“Le 21 juin 2012, la
randonnée au Lacs de Vens a clôturé le programme de la saison 2011/2012 du groupe de marche du Cercle de Boulouris. Quelques marcheuses et marcheurs
ont décidé, en dehors du Cercle, d’aller s’oxygéner en montagne du 26 au 29 juin. La rédaction de Randoboulouris a bien voulu accepter de publier les récits de ces quatre
journées.”
Aujourd’hui pour la première rando à SAINT MARTIN DE VESUBIE, Jean propose deux groupes, ce qui est indispensable vu le nombre de participants : au dessus de SAINT DALMAS,
vers la pointe de la Colmiane pour les petites jambes et vers le Cayre Gros pour les grandes jambes. Les deux groupes se retrouveront pour le pique nique au col de Varaire .
Nous sommes partis à 6h30 de Saint Raphaël et , coordination excellente ou simultanéité bienvenue, la plupart des voitures sont au parking
devant l’eglise de Saint Dalmas presque toutes en même temps.
Une fois tous chaussés, Jean fait l’appel . Nous sommes 48 inscrits, dont 8 non marcheurs ,
plus deux qui arrivent aujourd’hui. Nous devrions donc être 38. Ne bougez pas. Il compte deux fois et
…38 le compte est bon. Les deux groupes sont constitués et la photo traditionnelle est prise.
Le premier avec Jean gravira le Cayre Gros à 2087m et le second mené par l’autre Jean montera à la pointe de la Colmiane à1730m . Jean
( Premier) nous montre les deux sommets que nous distinguons bien du parking.
Ensuite nous nous rejoindrons au milieu au col du Varaire pour le pique nique.
Le premier groupe démarre et traverse le village,
Une fois sortis, Jean explique que cette rando a été faite il y trois ans par la voie directe la plus raide. Nous monterons
d’abord via le Bois Noir par un sentier plus régulier.
Une fois partis nous trouverons le sentier relativement raide, mais régulier et agréable sous la fraicheur des mélèzes.

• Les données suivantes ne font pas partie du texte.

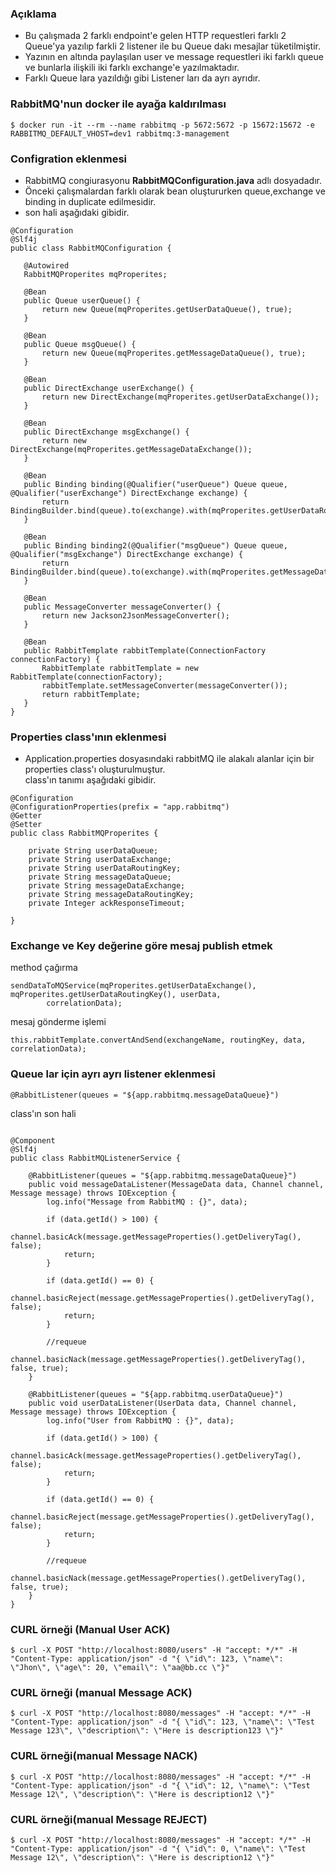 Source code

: ### Açıklama 
- Bu çalışmada 2 farklı endpoint'e gelen HTTP requestleri farklı 2 Queue'ya yazılıp farkli 2 listener ile bu Queue dakı mesajlar tüketilmiştir.
- Yazının en altında paylaşılan user ve message requestleri iki farklı queue ve bunlarla ilişkili iki farklı exchange'e yazılmaktadır.
- Farklı Queue lara yazıldığı gibi Listener ları da ayrı ayrıdır.
 
### RabbitMQ'nun docker ile ayağa kaldırılması
```
$ docker run -it --rm --name rabbitmq -p 5672:5672 -p 15672:15672 -e RABBITMQ_DEFAULT_VHOST=dev1 rabbitmq:3-management
```

### Configration eklenmesi
- RabbitMQ congiurasyonu **RabbitMQConfiguration.java** adlı dosyadadır.
- Önceki çalışmalardan farklı olarak bean oluştururken queue,exchange ve binding in duplicate edilmesidir.
- son hali aşağıdaki gibidir.
 ```
@Configuration
@Slf4j
public class RabbitMQConfiguration {

    @Autowired
    RabbitMQProperites mqProperites;

    @Bean
    public Queue userQueue() {
        return new Queue(mqProperites.getUserDataQueue(), true);
    }

    @Bean
    public Queue msgQueue() {
        return new Queue(mqProperites.getMessageDataQueue(), true);
    }

    @Bean
    public DirectExchange userExchange() {
        return new DirectExchange(mqProperites.getUserDataExchange());
    }

    @Bean
    public DirectExchange msgExchange() {
        return new DirectExchange(mqProperites.getMessageDataExchange());
    }

    @Bean
    public Binding binding(@Qualifier("userQueue") Queue queue, @Qualifier("userExchange") DirectExchange exchange) {
        return BindingBuilder.bind(queue).to(exchange).with(mqProperites.getUserDataRoutingKey());
    }

    @Bean
    public Binding binding2(@Qualifier("msgQueue") Queue queue, @Qualifier("msgExchange") DirectExchange exchange) {
        return BindingBuilder.bind(queue).to(exchange).with(mqProperites.getMessageDataRoutingKey());
    }

    @Bean
    public MessageConverter messageConverter() {
        return new Jackson2JsonMessageConverter();
    }

    @Bean
    public RabbitTemplate rabbitTemplate(ConnectionFactory connectionFactory) {
        RabbitTemplate rabbitTemplate = new RabbitTemplate(connectionFactory);
        rabbitTemplate.setMessageConverter(messageConverter());
        return rabbitTemplate;
    }
}
```

### Properties class'ının eklenmesi
- Application.properties dosyasındaki rabbitMQ ile alakalı alanlar için bir properties class'ı oluşturulmuştur. <br/>
class'ın tanımı aşağıdaki gibidir.
```
@Configuration
@ConfigurationProperties(prefix = "app.rabbitmq")
@Getter
@Setter
public class RabbitMQProperites {

    private String userDataQueue;
    private String userDataExchange;
    private String userDataRoutingKey;
    private String messageDataQueue;
    private String messageDataExchange;
    private String messageDataRoutingKey;
    private Integer ackResponseTimeout;

}
```

### Exchange ve Key  değerine göre mesaj publish etmek
method çağırma
```
sendDataToMQService(mqProperites.getUserDataExchange(), mqProperites.getUserDataRoutingKey(), userData,
        correlationData);
```

mesaj gönderme işlemi
```
this.rabbitTemplate.convertAndSend(exchangeName, routingKey, data, correlationData);
```

### Queue lar için ayrı ayrı listener eklenmesi
```
@RabbitListener(queues = "${app.rabbitmq.messageDataQueue}")
```

class'ın son hali 
```

@Component
@Slf4j
public class RabbitMQListenerService {

    @RabbitListener(queues = "${app.rabbitmq.messageDataQueue}")
    public void messageDataListener(MessageData data, Channel channel, Message message) throws IOException {
        log.info("Message from RabbitMQ : {}", data);

        if (data.getId() > 100) {
            channel.basicAck(message.getMessageProperties().getDeliveryTag(), false);
            return;
        }

        if (data.getId() == 0) {
            channel.basicReject(message.getMessageProperties().getDeliveryTag(), false);
            return;
        }

        //requeue
        channel.basicNack(message.getMessageProperties().getDeliveryTag(), false, true);
    }

    @RabbitListener(queues = "${app.rabbitmq.userDataQueue}")
    public void userDataListener(UserData data, Channel channel, Message message) throws IOException {
        log.info("User from RabbitMQ : {}", data);

        if (data.getId() > 100) {
            channel.basicAck(message.getMessageProperties().getDeliveryTag(), false);
            return;
        }

        if (data.getId() == 0) {
            channel.basicReject(message.getMessageProperties().getDeliveryTag(), false);
            return;
        }

        //requeue
        channel.basicNack(message.getMessageProperties().getDeliveryTag(), false, true);
    }
}
```

### CURL örneği (Manual User ACK)
 ```
$ curl -X POST "http://localhost:8080/users" -H "accept: */*" -H "Content-Type: application/json" -d "{ \"id\": 123, \"name\": \"Jhon\", \"age\": 20, \"email\": \"aa@bb.cc \"}"
```
 
### CURL örneği (manual Message ACK)
 ```
$ curl -X POST "http://localhost:8080/messages" -H "accept: */*" -H "Content-Type: application/json" -d "{ \"id\": 123, \"name\": \"Test Message 123\", \"description\": \"Here is description123 \"}"
```
 
### CURL örneği(manual Message NACK)
 ```
$ curl -X POST "http://localhost:8080/messages" -H "accept: */*" -H "Content-Type: application/json" -d "{ \"id\": 12, \"name\": \"Test Message 12\", \"description\": \"Here is description12 \"}"
```
 
### CURL örneği(manual Message REJECT)
 ```
$ curl -X POST "http://localhost:8080/messages" -H "accept: */*" -H "Content-Type: application/json" -d "{ \"id\": 0, \"name\": \"Test Message 12\", \"description\": \"Here is description12 \"}"
```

Rapidement la pause banane est demandée, les estomacs étant vides depuis 6 heures ce
matin.
Au bout de la forêt où notre sentier croise régulièrement la piste forestière, nous atteignons les alpages et le Col de la Madeleine.
Jean nous dit qu’un sentier peu raide va nous mener au col des deux Cayres .
Un autre groupe de rando s’y trouve déjà. Il y laisse les sacs à dos pour la dernière montée, et nous dépassent ainsi facilement… On
ne dépasse pas notre groupe sans raison.
Une fois atteint le sommet nous les retrouvons et sollicitons l’une d’elles pour nous prendre tous en photo.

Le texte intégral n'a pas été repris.